Segment Start: AVAILABLE RECORDS
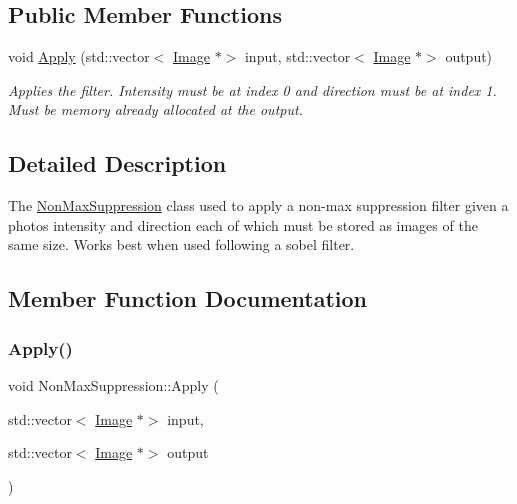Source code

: \subsection*{Public Member Functions}
\begin{DoxyCompactItemize}
\item 
void \hyperlink{classNonMaxSuppression_a430a98e5683f8f70e7d8aaaa6efee5e8}{Apply} (std\+::vector$<$ \hyperlink{classImage}{Image} $\ast$$>$ input, std\+::vector$<$ \hyperlink{classImage}{Image} $\ast$$>$ output)
\begin{DoxyCompactList}\small\item\em Applies the filter. Intensity must be at index 0 and direction must be at index 1. Must be memory already allocated at the output. \end{DoxyCompactList}\end{DoxyCompactItemize}


\subsection{Detailed Description}
The \hyperlink{classNonMaxSuppression}{Non\+Max\+Suppression} class used to apply a non-\/max suppression filter given a photo\textquotesingle{}s intensity and direction each of which must be stored as images of the same size. Works best when used following a sobel filter. 

\subsection{Member Function Documentation}
\mbox{\label{classNonMaxSuppression_a430a98e5683f8f70e7d8aaaa6efee5e8}} 
\subsubsection{\texorpdfstring{Apply()}{Apply()}}
{\footnotesize\ttfamily void Non\+Max\+Suppression\+::\+Apply (\begin{DoxyParamCaption}\item[{std\+::vector$<$ \hyperlink{classImage}{Image} $\ast$$>$}]{input,  }\item[{std\+::vector$<$ \hyperlink{classImage}{Image} $\ast$$>$}]{output }\end{DoxyParamCaption})\hspace{0.3cm}{\ttfamily [virtual]}}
Segment End: AVAILABLE RECORDS
Set down all of the material word for word, minus its pictures.

Source code

: \subsection*{Public Member Functions}
\begin{DoxyCompactItemize}
\item 
void \hyperlink{classNonMaxSuppression_a430a98e5683f8f70e7d8aaaa6efee5e8}{Apply} (std\+::vector$<$ \hyperlink{classImage}{Image} $\ast$$>$ input, std\+::vector$<$ \hyperlink{classImage}{Image} $\ast$$>$ output)
\begin{DoxyCompactList}\small\item\em Applies the filter. Intensity must be at index 0 and direction must be at index 1. Must be memory already allocated at the output. \end{DoxyCompactList}\end{DoxyCompactItemize}


\subsection{Detailed Description}
The \hyperlink{classNonMaxSuppression}{Non\+Max\+Suppression} class used to apply a non-\/max suppression filter given a photo\textquotesingle{}s intensity and direction each of which must be stored as images of the same size. Works best when used following a sobel filter. 

\subsection{Member Function Documentation}
\mbox{\label{classNonMaxSuppression_a430a98e5683f8f70e7d8aaaa6efee5e8}} 
\subsubsection{\texorpdfstring{Apply()}{Apply()}}
{\footnotesize\ttfamily void Non\+Max\+Suppression\+::\+Apply (\begin{DoxyParamCaption}\item[{std\+::vector$<$ \hyperlink{classImage}{Image} $\ast$$>$}]{input,  }\item[{std\+::vector$<$ \hyperlink{classImage}{Image} $\ast$$>$}]{output }\end{DoxyParamCaption})\hspace{0.3cm}{\ttfamily [virtual]}}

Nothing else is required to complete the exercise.